INSTRUCTIONS FOR THE TASK:
Return, from the listing below, every line that includes "forget".

▶

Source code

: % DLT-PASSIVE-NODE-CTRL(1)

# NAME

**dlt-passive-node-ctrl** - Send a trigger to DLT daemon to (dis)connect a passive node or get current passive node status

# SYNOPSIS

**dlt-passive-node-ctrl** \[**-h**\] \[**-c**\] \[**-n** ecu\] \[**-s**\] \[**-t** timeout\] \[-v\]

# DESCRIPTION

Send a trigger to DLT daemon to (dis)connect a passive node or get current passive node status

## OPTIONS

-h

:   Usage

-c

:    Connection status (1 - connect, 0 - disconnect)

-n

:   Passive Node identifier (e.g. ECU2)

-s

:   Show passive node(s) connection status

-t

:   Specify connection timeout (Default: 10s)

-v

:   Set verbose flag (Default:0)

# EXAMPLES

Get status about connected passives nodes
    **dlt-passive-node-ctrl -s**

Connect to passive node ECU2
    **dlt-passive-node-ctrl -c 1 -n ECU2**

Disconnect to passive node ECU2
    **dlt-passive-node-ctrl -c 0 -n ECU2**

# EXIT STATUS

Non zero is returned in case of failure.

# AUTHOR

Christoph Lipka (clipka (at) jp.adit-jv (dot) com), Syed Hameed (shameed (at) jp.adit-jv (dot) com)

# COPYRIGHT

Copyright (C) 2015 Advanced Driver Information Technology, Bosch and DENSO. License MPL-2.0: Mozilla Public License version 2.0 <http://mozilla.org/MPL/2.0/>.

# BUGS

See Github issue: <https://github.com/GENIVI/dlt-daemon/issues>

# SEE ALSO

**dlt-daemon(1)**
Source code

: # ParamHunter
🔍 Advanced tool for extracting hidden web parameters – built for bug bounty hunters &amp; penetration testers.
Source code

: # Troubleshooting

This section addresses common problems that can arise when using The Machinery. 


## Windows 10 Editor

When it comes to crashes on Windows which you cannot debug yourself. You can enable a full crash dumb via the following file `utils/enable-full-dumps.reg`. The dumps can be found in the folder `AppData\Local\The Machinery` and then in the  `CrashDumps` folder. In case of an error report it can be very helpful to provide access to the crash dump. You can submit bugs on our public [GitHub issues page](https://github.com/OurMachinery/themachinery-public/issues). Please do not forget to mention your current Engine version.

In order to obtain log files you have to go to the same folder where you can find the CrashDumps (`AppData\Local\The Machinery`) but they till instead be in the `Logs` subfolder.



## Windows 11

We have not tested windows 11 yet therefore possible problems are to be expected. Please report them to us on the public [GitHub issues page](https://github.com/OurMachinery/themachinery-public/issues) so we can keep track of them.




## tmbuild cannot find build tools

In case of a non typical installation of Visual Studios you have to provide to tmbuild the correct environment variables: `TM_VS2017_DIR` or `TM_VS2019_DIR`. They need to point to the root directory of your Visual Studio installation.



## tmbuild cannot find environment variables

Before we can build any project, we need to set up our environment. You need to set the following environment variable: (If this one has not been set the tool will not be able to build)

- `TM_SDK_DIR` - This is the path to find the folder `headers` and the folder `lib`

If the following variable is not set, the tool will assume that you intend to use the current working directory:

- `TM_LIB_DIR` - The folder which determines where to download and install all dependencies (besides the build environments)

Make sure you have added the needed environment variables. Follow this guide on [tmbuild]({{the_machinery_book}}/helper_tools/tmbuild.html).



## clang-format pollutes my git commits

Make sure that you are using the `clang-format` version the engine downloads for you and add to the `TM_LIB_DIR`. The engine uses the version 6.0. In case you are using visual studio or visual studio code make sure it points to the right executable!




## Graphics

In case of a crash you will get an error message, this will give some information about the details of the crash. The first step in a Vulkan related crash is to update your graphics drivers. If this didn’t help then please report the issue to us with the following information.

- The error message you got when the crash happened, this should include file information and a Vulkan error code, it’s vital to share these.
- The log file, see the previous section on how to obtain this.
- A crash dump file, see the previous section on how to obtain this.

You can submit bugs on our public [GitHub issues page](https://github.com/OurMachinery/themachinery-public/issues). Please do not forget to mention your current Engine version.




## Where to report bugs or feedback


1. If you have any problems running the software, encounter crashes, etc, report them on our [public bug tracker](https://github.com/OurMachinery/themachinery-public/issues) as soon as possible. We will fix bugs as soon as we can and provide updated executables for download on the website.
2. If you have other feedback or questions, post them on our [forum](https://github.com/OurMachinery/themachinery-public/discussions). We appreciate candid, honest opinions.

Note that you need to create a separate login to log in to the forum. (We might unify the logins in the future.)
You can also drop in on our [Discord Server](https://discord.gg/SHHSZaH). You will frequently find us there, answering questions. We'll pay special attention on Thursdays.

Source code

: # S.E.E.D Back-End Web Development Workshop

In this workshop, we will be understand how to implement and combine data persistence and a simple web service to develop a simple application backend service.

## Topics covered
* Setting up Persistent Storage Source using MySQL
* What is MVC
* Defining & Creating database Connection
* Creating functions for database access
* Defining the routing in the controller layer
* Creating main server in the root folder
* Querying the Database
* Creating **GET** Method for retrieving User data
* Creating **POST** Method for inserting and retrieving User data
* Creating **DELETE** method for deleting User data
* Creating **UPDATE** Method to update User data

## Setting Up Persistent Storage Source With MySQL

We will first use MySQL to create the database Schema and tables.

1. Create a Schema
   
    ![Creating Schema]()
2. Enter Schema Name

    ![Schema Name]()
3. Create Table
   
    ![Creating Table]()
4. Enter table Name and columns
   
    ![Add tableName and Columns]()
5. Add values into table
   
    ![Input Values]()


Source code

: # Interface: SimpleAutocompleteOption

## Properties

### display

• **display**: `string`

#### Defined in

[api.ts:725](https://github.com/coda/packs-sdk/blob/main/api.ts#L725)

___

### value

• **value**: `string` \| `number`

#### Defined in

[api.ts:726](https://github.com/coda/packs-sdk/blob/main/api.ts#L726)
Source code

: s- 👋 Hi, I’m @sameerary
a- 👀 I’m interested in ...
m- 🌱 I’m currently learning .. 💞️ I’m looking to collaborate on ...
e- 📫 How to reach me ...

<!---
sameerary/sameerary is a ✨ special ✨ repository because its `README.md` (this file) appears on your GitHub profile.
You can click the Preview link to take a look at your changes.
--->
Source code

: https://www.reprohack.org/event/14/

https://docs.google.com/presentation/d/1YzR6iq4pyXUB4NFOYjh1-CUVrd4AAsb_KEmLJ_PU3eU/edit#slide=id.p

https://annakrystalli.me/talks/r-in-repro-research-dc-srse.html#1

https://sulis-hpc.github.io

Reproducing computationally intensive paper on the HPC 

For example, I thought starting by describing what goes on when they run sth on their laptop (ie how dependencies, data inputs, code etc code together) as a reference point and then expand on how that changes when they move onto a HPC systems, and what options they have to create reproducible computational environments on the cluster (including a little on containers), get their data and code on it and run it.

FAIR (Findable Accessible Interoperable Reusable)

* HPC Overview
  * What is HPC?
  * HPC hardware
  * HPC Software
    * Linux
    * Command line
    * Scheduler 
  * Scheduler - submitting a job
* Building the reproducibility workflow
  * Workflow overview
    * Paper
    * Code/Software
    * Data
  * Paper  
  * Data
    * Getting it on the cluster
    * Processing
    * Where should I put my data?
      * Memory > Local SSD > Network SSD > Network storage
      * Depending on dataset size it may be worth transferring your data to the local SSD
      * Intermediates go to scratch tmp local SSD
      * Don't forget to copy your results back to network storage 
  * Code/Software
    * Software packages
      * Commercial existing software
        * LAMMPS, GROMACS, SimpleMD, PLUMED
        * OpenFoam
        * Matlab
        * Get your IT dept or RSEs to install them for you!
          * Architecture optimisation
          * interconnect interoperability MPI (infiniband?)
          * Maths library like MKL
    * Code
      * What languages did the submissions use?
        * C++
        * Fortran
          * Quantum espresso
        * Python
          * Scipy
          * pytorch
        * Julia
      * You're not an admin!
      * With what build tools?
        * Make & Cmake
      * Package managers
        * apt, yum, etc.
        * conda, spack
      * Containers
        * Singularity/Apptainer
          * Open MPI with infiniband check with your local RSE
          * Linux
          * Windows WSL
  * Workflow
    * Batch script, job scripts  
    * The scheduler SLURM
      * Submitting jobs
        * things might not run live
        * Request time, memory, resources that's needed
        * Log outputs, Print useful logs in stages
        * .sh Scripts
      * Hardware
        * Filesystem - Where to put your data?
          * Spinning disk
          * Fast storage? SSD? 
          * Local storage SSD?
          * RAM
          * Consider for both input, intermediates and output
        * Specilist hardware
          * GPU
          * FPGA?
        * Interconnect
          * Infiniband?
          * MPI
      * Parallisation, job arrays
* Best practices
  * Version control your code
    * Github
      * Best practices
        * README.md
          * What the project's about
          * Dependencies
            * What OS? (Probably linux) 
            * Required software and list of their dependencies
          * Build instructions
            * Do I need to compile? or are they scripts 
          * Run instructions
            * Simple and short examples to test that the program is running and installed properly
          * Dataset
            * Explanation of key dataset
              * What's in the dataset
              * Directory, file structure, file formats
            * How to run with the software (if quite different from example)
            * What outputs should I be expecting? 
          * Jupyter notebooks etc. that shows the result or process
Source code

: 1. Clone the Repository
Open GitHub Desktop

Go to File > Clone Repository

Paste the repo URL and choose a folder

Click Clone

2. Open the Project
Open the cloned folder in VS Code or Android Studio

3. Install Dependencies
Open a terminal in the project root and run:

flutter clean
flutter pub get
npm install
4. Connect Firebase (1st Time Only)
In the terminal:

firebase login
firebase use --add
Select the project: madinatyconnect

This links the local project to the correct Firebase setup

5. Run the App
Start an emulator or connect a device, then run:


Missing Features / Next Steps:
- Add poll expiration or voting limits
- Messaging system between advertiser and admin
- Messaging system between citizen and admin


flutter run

◀

WRITTEN SOLUTION:
When it comes to crashes on Windows which you cannot debug yourself. You can enable a full crash dumb via the following file `utils/enable-full-dumps.reg`. The dumps can be found in the folder `AppData\Local\The Machinery` and then in the  `CrashDumps` folder. In case of an error report it can be very helpful to provide access to the crash dump. You can submit bugs on our public [GitHub issues page](https://github.com/OurMachinery/themachinery-public/issues). Please do not forget to mention your current Engine version.
You can submit bugs on our public [GitHub issues page](https://github.com/OurMachinery/themachinery-public/issues). Please do not forget to mention your current Engine version.
      * Don't forget to copy your results back to network storage 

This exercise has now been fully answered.